Jad Adams is the chair of Croydon Nightwatch, which was established 40 years ago and recently issued a report which showed that homelessness in the borough is worse than at any time since the 1970s.
Nightwatch runs a soup kitchen and help centre every night of the year in Queen’s Gardens, outside Croydon Town Hall and which is in the heart of the parliamentary constituency of Gavin Barwell, the Tory housing minister who is promoting the measures contained in the White Paper.
In a Croydon Commentary article for Inside Croydon, Adams says that the White Paper fails to offer any real solutions to the current housing shortage, only reinforcing the free market principles upon which property owners and landlords increase their wealth.
“It is the notion that a market could provide housing solutions for all that is at fault,” Adams writes.
“The White Paper is ideologically bound by a preoccupation with ownership at all costs where the future of housing lies in the rented sector. What we need to do is move away from the simple ‘market’ approach of treating housing as a product to sell, and looking at social need and the way we can work creatively to satisfy it.”
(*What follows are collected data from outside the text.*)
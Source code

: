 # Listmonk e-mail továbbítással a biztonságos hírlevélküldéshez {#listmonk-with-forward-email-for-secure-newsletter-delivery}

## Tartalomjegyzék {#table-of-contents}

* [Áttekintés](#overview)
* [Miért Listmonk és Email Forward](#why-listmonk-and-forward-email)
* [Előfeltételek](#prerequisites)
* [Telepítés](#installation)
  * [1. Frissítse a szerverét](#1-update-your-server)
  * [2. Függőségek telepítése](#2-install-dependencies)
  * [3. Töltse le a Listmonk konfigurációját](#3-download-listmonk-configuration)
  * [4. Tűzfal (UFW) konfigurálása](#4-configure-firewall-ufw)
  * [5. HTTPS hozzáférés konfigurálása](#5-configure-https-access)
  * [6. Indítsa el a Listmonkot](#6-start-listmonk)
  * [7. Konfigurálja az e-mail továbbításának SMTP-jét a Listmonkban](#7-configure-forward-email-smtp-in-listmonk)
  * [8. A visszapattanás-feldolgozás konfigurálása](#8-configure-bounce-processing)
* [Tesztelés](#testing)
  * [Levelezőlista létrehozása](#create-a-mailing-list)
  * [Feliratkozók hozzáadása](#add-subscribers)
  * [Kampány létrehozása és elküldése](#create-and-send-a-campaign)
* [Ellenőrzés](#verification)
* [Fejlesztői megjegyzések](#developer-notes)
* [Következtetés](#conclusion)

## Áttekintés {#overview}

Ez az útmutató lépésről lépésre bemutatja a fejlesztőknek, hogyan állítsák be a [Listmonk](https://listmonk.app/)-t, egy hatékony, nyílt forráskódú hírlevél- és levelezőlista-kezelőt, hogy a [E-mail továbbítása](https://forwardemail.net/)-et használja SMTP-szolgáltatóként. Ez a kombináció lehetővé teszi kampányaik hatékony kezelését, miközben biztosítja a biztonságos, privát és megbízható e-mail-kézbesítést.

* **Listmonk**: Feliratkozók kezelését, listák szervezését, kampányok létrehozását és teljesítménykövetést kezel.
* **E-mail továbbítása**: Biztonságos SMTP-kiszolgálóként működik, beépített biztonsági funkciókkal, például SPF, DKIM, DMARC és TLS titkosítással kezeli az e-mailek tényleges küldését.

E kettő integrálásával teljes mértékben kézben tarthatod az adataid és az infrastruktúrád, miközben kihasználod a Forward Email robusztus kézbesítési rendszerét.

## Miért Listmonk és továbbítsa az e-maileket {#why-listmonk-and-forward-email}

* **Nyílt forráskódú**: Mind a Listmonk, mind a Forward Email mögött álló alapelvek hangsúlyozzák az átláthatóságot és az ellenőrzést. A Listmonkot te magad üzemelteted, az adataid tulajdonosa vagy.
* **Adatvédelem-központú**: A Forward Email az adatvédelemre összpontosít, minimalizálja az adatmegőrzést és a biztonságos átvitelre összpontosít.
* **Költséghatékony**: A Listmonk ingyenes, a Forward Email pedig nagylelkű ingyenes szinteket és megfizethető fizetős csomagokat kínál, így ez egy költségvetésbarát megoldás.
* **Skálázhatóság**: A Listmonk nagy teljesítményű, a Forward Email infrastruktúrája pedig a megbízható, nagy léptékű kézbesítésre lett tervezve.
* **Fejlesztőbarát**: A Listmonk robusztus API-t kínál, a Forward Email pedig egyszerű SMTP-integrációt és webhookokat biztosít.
Gavin Barwell: the Croydon MP who wants more right to buy
In his article, Adams calls for a return to rent controls to help provide more stability in the private rented sector, while removing tax disincentives for small landlords, and for local councils to be given powers to withdraw planning permissions from builders who “land bank” to maximise their profits. he also says that greater diversity of housing provision is required, particularly in a city such as London, rather than the over-reliance, as proposed in the White Paper, of new build for sale.
Adams says: “I see those people appearing at Nightwatch who had been good tenants and had no expectation that they would ever be homeless, but their tenancy was terminated at a month’s notice to make way for people able to pay higher rents. The re-introduction of rent controls, as we had before 1989, would solve this problem, but the White Paper does not address it.”
He is also critical of the Thatcherite right-to-buy policy, which Barwell and his department wants to extend to homes built by council-owned private housing companies, such as Brick by Brick in Croydon.

Jad Adams: the government should intervene in the housing market, but not only to extend right to buy
“Forced sales at forced discounts are certainly an intervention into the housing market, but not a welcome one,” Adams says. “In what way is this ideological imposition supposed to address the problem of housing shortage which is cogently outlined in the introduction of this report?”
Adams suggests that the premise of the White Paper – that the housing market is not working – is fundamentally flawed. As a market, Adams says, the housing market is clearly functioning very well, but only for landowners, property speculators and those people who are already fortunate to own their homes.
Indeed, Adams accuses the construction industry of deliberately slowing the pace of house-building to maintain demand. “We suffer a constructed scarcity in the housing market to keep the price of new houses high,” he says.
He writes: “There are many reasons why an individual might be homeless, but the reason for widespread homelessness as a phenomenon is the shortage of homes. Where homes are in short supply the people best equipped with money or skills to obtain the available ones get them. People disadvantaged for whatever reason – economically, socially or mentally – become homeless. We need more provision all round.”